The term RAMDAC did not enter into common PC-terminology until IBM introduced the IBM VGA display adapter in 1987. The IBM VGA adapter used the INMOS G171 RAMDAC. The INMOS VGA RAMDAC was a separate chip, featured a 256-color (8-bit CLUT) display from a palette of 262144 possible values, and supported pixel-rates up to approximately 30 Mpix/s.

As clone manufacturers copied IBM VGA hardware, they also copied the INMOS VGA RAMDAC. Advances in semiconductor manufacturing and PC processing power allowed RAMDACs to add direct-color operation, which is a mode of operation that allows the SVGA-controller to pass a pixel's color value directly to the DAC-inputs, thereby bypassing the RAM lookup-table. Another innovation was Edsun's CEGDAC, which featured hardware-assisted spatial anti-aliasing for line/vector draw operations.

By the early 1990s, the PC chip industry had advanced to the point where RAMDACs were integrated into the display controller chip, thus reducing the number of discrete chips and the cost of video cards. Consequently, the market for standalone RAMDACs disappeared. The display controller chip itself may be mounted on an add-in-board or integrated into the motherboard core-logic chipset.

The original purpose of the RAMDAC, to provide a CLUT-based display mode, was supplanted by True Color display modes. Eventually, as digital display interfaces became mainstream, the RAMDAC became obsolete.

== Design ==
The size of each DAC of the RAMDAC is 6 to 10 bits. The SRAM's word length must be at least three times as large as the size of each DAC. The SRAM holds a color lookup table (CLUT). It usually has 256 entries (and thus an 8-bit address).

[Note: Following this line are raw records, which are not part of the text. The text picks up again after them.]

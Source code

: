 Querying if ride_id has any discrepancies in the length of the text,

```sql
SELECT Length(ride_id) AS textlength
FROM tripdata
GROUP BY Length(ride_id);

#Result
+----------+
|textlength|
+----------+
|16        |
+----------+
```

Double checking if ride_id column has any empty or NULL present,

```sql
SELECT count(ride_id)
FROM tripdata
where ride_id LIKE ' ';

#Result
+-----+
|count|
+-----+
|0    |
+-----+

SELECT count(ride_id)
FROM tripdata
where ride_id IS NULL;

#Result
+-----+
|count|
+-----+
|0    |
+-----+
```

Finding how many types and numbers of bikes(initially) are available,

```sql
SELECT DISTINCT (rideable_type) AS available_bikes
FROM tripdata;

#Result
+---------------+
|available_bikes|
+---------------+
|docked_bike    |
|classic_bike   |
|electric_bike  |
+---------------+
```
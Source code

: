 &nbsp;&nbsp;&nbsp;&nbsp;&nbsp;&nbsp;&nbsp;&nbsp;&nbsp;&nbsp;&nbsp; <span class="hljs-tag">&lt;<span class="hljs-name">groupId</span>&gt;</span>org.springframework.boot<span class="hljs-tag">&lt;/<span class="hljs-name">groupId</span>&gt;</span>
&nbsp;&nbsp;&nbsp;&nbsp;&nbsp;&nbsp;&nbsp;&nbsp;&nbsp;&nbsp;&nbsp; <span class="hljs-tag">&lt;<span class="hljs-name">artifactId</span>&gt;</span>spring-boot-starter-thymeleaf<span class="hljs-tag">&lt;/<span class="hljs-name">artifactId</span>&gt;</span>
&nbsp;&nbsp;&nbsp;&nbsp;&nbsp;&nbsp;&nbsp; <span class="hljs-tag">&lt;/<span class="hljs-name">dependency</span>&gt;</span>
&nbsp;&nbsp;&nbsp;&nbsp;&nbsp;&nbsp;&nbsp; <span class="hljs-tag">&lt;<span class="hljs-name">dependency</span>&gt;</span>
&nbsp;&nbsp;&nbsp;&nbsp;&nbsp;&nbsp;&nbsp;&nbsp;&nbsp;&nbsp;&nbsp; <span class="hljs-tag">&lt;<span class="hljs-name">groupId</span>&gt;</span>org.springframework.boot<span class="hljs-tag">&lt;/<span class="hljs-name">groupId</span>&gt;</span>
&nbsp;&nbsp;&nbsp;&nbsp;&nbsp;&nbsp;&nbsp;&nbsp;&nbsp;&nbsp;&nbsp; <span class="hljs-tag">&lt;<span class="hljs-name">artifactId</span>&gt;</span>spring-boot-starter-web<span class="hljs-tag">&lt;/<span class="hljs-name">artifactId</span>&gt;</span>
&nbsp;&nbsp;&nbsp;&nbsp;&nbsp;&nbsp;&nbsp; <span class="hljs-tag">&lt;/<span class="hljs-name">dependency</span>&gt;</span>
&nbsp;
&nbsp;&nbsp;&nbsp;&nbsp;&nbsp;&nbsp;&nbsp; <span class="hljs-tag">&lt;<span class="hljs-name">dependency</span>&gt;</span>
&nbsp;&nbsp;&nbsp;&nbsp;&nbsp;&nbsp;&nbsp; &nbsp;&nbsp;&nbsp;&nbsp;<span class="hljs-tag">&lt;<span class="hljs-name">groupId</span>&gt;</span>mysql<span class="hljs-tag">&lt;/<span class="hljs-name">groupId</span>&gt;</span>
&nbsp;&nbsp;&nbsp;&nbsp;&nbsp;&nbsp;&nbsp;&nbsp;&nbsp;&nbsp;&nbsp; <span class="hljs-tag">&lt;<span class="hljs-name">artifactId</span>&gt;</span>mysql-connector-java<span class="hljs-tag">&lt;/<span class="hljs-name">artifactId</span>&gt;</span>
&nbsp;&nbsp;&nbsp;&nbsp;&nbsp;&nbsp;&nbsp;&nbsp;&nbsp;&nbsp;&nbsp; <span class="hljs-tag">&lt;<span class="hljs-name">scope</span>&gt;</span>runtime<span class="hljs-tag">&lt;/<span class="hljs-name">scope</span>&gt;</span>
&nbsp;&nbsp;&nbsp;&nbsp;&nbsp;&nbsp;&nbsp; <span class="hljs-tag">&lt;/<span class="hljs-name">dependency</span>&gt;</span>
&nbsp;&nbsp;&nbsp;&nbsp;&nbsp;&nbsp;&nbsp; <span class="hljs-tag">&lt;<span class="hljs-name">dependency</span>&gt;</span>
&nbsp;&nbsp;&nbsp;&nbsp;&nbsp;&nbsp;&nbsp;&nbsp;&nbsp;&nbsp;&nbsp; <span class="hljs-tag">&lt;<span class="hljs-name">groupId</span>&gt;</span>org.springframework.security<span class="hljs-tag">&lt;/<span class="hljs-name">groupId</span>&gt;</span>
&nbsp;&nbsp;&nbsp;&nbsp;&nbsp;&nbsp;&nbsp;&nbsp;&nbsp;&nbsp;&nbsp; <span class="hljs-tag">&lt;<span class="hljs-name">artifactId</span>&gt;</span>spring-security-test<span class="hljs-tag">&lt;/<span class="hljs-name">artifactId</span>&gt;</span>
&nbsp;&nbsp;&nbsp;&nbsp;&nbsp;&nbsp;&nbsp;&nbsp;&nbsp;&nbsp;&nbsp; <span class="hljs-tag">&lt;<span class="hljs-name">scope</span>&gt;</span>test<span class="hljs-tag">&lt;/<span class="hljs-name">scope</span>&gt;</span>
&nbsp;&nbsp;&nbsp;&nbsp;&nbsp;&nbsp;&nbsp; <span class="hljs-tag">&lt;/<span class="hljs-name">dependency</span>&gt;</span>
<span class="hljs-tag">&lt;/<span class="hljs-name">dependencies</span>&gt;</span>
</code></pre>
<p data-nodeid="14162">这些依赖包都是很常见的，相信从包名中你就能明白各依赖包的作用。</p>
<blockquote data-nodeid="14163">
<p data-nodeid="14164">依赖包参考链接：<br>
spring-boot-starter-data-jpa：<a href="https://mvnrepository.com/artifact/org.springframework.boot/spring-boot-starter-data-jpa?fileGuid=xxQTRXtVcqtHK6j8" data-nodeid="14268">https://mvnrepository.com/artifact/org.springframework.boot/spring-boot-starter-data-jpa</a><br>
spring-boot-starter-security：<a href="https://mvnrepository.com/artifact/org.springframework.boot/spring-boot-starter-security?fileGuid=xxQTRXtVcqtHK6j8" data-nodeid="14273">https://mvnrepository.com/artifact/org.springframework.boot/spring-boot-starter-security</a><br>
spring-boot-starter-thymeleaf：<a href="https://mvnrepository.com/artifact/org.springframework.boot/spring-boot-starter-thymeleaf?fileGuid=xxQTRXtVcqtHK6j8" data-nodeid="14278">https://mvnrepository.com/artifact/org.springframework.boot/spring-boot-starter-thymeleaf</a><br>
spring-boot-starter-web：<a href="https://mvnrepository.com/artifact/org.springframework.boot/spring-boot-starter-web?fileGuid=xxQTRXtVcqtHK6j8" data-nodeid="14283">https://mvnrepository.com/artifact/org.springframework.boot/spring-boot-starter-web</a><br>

If the DAC's word length is also 8 bits, we have a 256 × 24-bit SRAM which allows a selection of 256 out of 16777216 (16.7 million) possible colors for the display. The contents of this SRAM can be altered when no pixel needs to be generated for transmission to the display, which occurs during the vertical blanking interval between every frame.

The SRAM can usually be bypassed and the DACs can be fed color directly by display data, for true color modes. This became the normal mode of operation since the mid-1990s, so the programmable palette was mostly retained only as a legacy feature to ensure compatibility with older software. Many later graphics cards could clock the RAMDAC much faster in true color modes, when only the DAC part without the SRAM is used.

=== Clock rate ===
The pixel clock rate for a given output can be estimated with:

 [Pixels, horizontally, per line] × [lines, vertically, per display] × [1.4 factor for blanking] × [refresh rate].

The ability to drive transitions for sharp edges usually incurs, for the RAMDAC, a significant requirement in excess of the pixel clock.

As of 2006, the DAC of a graphics card ran at a clock rate of 400 MHz. The XGI Volari XP10 from 2006 ran at 420 MHz DAC. The highest documented DAC frequency ever achieved on a production video card for the PC platform is 550 MHz, set by BarcoMed 5MP2 Aura 76Hz by Barco.